Nadar no escuro, a história Ludwik e Janusz é afinal comum a muitos de nós
Nadar no escuro é o romance de estreia de Tomasz Jędrowski, escritor nascido na República Federal da Alemanha nos últimos anos da Guerra Fria, o período em que decorre a narrativa.
Como parte da política educativa na Polónia soviética, país de origem da família do autor, todos os jovens devem frequentar um campo de trabalho agrícola assim que terminam o seu percurso escolar. Nessas semanas de verão, Ludwik passa as longas horas do dia na apanha da beterraba, acompanhado por dezenas de outros rapazes e raparigas vindos de todo o país.

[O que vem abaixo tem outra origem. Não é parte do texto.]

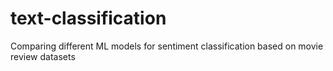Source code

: # text-classification
Comparing different ML models for sentiment classification based on movie review datasets
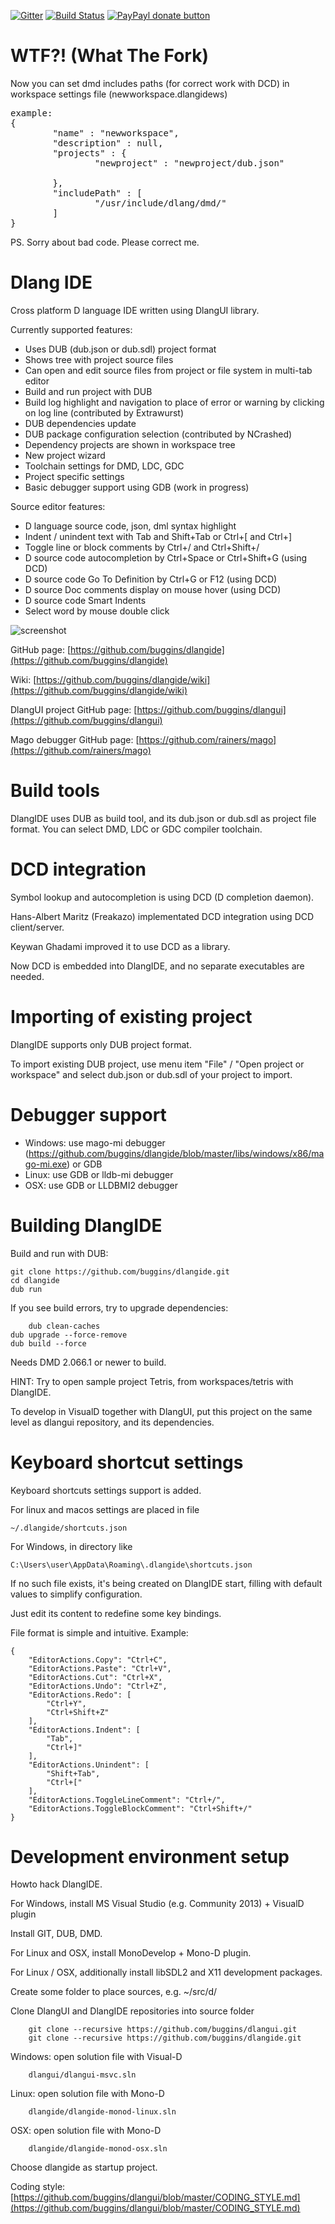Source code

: [![Gitter](https://badges.gitter.im/Join%20Chat.svg)](https://gitter.im/buggins/dlangide?utm_source=badge&utm_medium=badge&utm_campaign=pr-badge&utm_content=badge)  [![Build Status](https://travis-ci.org/buggins/dlangide.svg?branch=master)](https://travis-ci.org/buggins/dlangide) [![PayPayl donate button](https://img.shields.io/badge/paypal-donate-yellow.svg)](https://www.paypal.com/cgi-bin/webscr?cmd=_s-xclick&hosted_button_id=H2ADZV8S6TDHQ "Donate once-off to this project using Paypal")

WTF?! (What The Fork)
======================
Now you can set dmd includes paths (for correct work with DCD) in workspace settings file (newworkspace.dlangidews)
<pre>
example:
{
        "name" : "newworkspace",
        "description" : null,
        "projects" : {
                "newproject" : "newproject/dub.json"<br>
        },
        "includePath" : [
                "/usr/include/dlang/dmd/"
        ]
}
</pre>
PS. 
        Sorry about bad code. Please correct me.

Dlang IDE
=========

Cross platform D language IDE written using DlangUI library.

Currently supported features:

* Uses DUB (dub.json or dub.sdl) project format
* Shows tree with project source files
* Can open and edit source files from project or file system in multi-tab editor
* Build and run project with DUB
* Build log highlight and navigation to place of error or warning by clicking on log line (contributed by Extrawurst)
* DUB dependencies update
* DUB package configuration selection (contributed by NCrashed)
* Dependency projects are shown in workspace tree
* New project wizard
* Toolchain settings for DMD, LDC, GDC
* Project specific settings
* Basic debugger support using GDB (work in progress)


Source editor features:

* D language source code, json, dml syntax highlight
* Indent / unindent text with Tab and Shift+Tab or Ctrl+\[ and Ctrl+\]
* Toggle line or block comments by Ctrl+/ and Ctrl+Shift+/
* D source code autocompletion by Ctrl+Space or Ctrl+Shift+G (using DCD)
* D source code Go To Definition by Ctrl+G or F12 (using DCD)
* D source Doc comments display on mouse hover (using DCD)
* D source code Smart Indents
* Select word by mouse double click


![screenshot](http://buggins.github.io/dlangui/screenshots/screenshot-dlangide.png "screenshot")

GitHub page: [https://github.com/buggins/dlangide](https://github.com/buggins/dlangide)

Wiki: [https://github.com/buggins/dlangide/wiki](https://github.com/buggins/dlangide/wiki)

DlangUI project GitHub page: [https://github.com/buggins/dlangui](https://github.com/buggins/dlangui)

Mago debugger GitHub page: [https://github.com/rainers/mago](https://github.com/rainers/mago)


Build tools
===========

DlangIDE uses DUB as build tool, and its dub.json or dub.sdl as project file format.
You can select DMD, LDC or GDC compiler toolchain.


DCD integration
===============

Symbol lookup and autocompletion is using DCD (D completion daemon).

Hans-Albert Maritz (Freakazo) implementated DCD integration using DCD client/server.

Keywan Ghadami improved it to use DCD as a library.

Now DCD is embedded into DlangIDE, and no separate executables are needed.


Importing of existing project
=============================

DlangIDE supports only DUB project format.

To import existing DUB project, use menu item "File" / "Open project or workspace" and select dub.json or dub.sdl of your project to import.


Debugger support
================

* Windows: use mago-mi debugger (https://github.com/buggins/dlangide/blob/master/libs/windows/x86/mago-mi.exe) or GDB
* Linux: use GDB or lldb-mi debugger
* OSX: use GDB or LLDBMI2 debugger


Building DlangIDE
=================

Build and run with DUB:

	git clone https://github.com/buggins/dlangide.git
	cd dlangide
	dub run

If you see build errors, try to upgrade dependencies:

        dub clean-caches
	dub upgrade --force-remove
	dub build --force

	
Needs DMD 2.066.1 or newer to build.


HINT: Try to open sample project Tetris, from workspaces/tetris with DlangIDE.

To develop in VisualD together with DlangUI, put this project on the same level as dlangui repository, and its dependencies.


Keyboard shortcut settings
===========================

Keyboard shortcuts settings support is added.

For linux and macos settings are placed in file

	~/.dlangide/shortcuts.json

For Windows, in directory like

	C:\Users\user\AppData\Roaming\.dlangide\shortcuts.json

If no such file exists, it's being created on DlangIDE start, 
filling with default values to simplify configuration.

Just edit its content to redefine some key bindings.

File format is simple and intuitive. Example:

	{
	    "EditorActions.Copy": "Ctrl+C",
	    "EditorActions.Paste": "Ctrl+V",
	    "EditorActions.Cut": "Ctrl+X",
	    "EditorActions.Undo": "Ctrl+Z",
	    "EditorActions.Redo": [
	        "Ctrl+Y",
	        "Ctrl+Shift+Z"
	    ],
	    "EditorActions.Indent": [
	        "Tab",
	        "Ctrl+]"
	    ],
	    "EditorActions.Unindent": [
	        "Shift+Tab",
	        "Ctrl+["
	    ],
	    "EditorActions.ToggleLineComment": "Ctrl+/",
	    "EditorActions.ToggleBlockComment": "Ctrl+Shift+/"
	}


Development environment setup
=============================

Howto hack DlangIDE.

For Windows, install MS Visual Studio (e.g. Community 2013) + VisualD plugin

Install GIT, DUB, DMD.


For Linux and OSX, install MonoDevelop + Mono-D plugin.

For Linux / OSX, additionally install libSDL2 and X11 development packages.


Create some folder to place sources, e.g. ~/src/d/

Clone DlangUI and DlangIDE repositories into source folder

        git clone --recursive https://github.com/buggins/dlangui.git
        git clone --recursive https://github.com/buggins/dlangide.git

Windows: open solution file with Visual-D

        dlangui/dlangui-msvc.sln

Linux: open solution file with Mono-D

        dlangide/dlangide-monod-linux.sln

OSX: open solution file with Mono-D

        dlangide/dlangide-monod-osx.sln

Choose dlangide as startup project.

Coding style: [https://github.com/buggins/dlangui/blob/master/CODING_STYLE.md](https://github.com/buggins/dlangui/blob/master/CODING_STYLE.md)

Entre eles, Janusz, por quem começa a desenvolver o mesmo desejo proibido que vem descrito num livro sem capa que Ludwik leva para o campo. Numa tarde depois do trabalho, o Quarto de Giovanni é oferecido a Janusz e revela-se o segredo que, afinal, ambos partilham e que marcará o início da sua aventura romântica.

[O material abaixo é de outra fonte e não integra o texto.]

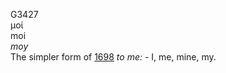 <body>
  <p>G3427<br>  μοί  <br> moi  <br><i>moy </i><br>The simpler form of <a href="g1698.htm">1698</a>  <i>to</i> <i>me:</i> - I, me, mine, my.<br></p>
 </body>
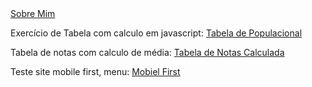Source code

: <html><body><a href="https://claudiorico.github.io/estudos.github.io/Curso%20HTML/d005/index.html" target="_self">Sobre Mim </a>
        <p>Exercício de Tabela com calculo em javascript: <a href="https://claudiorico.github.io/estudos.github.io/Curso%20HTML/ex023/tabela002.html" target="_self">Tabela de Populacional</a></p><p>Tabela de notas com calculo de média: <a href="https://claudiorico.github.io/estudos.github.io/Curso%20HTML/d014/index.html" target="_self">Tabela de Notas Calculada</a></p>
        <p>Teste site mobile first, menu: <a href="https://claudiorico.github.io/estudos.github.io/Curso%20HTML/ex026/mq005/index.html"  target="_self">Mobiel First</a> </p></body></html>
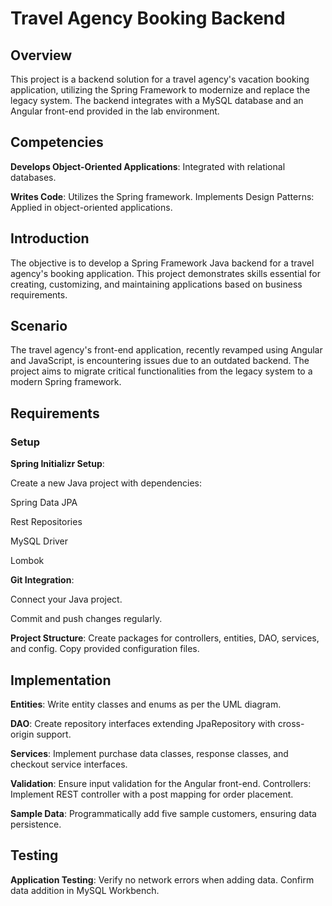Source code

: 
# Travel Agency Booking Backend
## Overview
This project is a backend solution for a travel agency's vacation booking application, utilizing the Spring Framework to modernize and replace the legacy system. The backend integrates with a MySQL database and an Angular front-end provided in the lab environment.

## Competencies
**Develops Object-Oriented Applications**: Integrated with relational databases.

**Writes Code**: Utilizes the Spring framework.
Implements Design Patterns: Applied in object-oriented applications.

## Introduction
The objective is to develop a Spring Framework Java backend for a travel agency's booking application. This project demonstrates skills essential for creating, customizing, and maintaining applications based on business requirements.

## Scenario
The travel agency's front-end application, recently revamped using Angular and JavaScript, is encountering issues due to an outdated backend. The project aims to migrate critical functionalities from the legacy system to a modern Spring framework.

## Requirements
### Setup
**Spring Initializr Setup**: 

Create a new Java project with dependencies:

Spring Data JPA

Rest Repositories

MySQL Driver

Lombok

**Git Integration**:

Connect your Java project.

Commit and push changes regularly.

**Project Structure**: Create packages for controllers, entities, DAO, services, and config. 
Copy provided configuration files.

## Implementation
**Entities**: Write entity classes and enums as per the UML diagram.

**DAO**: Create repository interfaces extending JpaRepository with cross-origin support.

**Services**: Implement purchase data classes, response classes, and checkout service interfaces.

**Validation**: Ensure input validation for the Angular front-end.
Controllers: Implement REST controller with a post mapping for order placement.

**Sample Data**: Programmatically add five sample customers, ensuring data persistence.

## Testing
**Application Testing**:
Verify no network errors when adding data.
Confirm data addition in MySQL Workbench.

A história Ludwik e Janusz é inevitavelmente cruzada pela geopolítica da cortina de ferro, pelo confronto entre Ocidente e União Soviética, capitalismo e comunismo. O contexto familiar do protagonista localiza o drama humano daquela zona da Europa, onde durante séculos populações inteiras estiveram sujeitas aos caprichos de várias potências externas, que as removiam e deslocavam como peças num tabuleiro. Ludwik sabe que esse tempo não acabou e que os dirigentes soviéticos em Varsóvia e Moscovo ainda controlam grande parte da sua vida.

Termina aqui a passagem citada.